──────── EXTRACTED DATA ────────
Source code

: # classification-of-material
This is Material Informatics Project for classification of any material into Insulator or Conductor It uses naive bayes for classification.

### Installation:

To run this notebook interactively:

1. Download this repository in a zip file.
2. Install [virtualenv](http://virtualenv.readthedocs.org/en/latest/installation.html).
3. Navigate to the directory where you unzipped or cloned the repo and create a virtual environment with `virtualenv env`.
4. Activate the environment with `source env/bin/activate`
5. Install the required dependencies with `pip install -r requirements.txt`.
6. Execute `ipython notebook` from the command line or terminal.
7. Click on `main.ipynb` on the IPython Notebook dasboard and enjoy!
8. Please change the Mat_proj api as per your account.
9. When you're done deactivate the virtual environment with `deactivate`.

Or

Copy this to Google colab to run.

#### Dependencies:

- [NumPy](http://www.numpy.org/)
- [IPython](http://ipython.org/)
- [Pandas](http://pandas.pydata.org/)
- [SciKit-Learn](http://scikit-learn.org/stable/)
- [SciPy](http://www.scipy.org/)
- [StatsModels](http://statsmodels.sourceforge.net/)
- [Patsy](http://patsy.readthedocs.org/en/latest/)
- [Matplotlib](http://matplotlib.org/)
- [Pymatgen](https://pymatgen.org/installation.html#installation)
────────
The line containing "8. Please change" and every line after it, through the end of the records above: output exactly those, and nothing else.

8. Please change the Mat_proj api as per your account.
9. When you're done deactivate the virtual environment with `deactivate`.

Or

Copy this to Google colab to run.

#### Dependencies:

- [NumPy](http://www.numpy.org/)
- [IPython](http://ipython.org/)
- [Pandas](http://pandas.pydata.org/)
- [SciKit-Learn](http://scikit-learn.org/stable/)
- [SciPy](http://www.scipy.org/)
- [StatsModels](http://statsmodels.sourceforge.net/)
- [Patsy](http://patsy.readthedocs.org/en/latest/)
- [Matplotlib](http://matplotlib.org/)
- [Pymatgen](https://pymatgen.org/installation.html#installation)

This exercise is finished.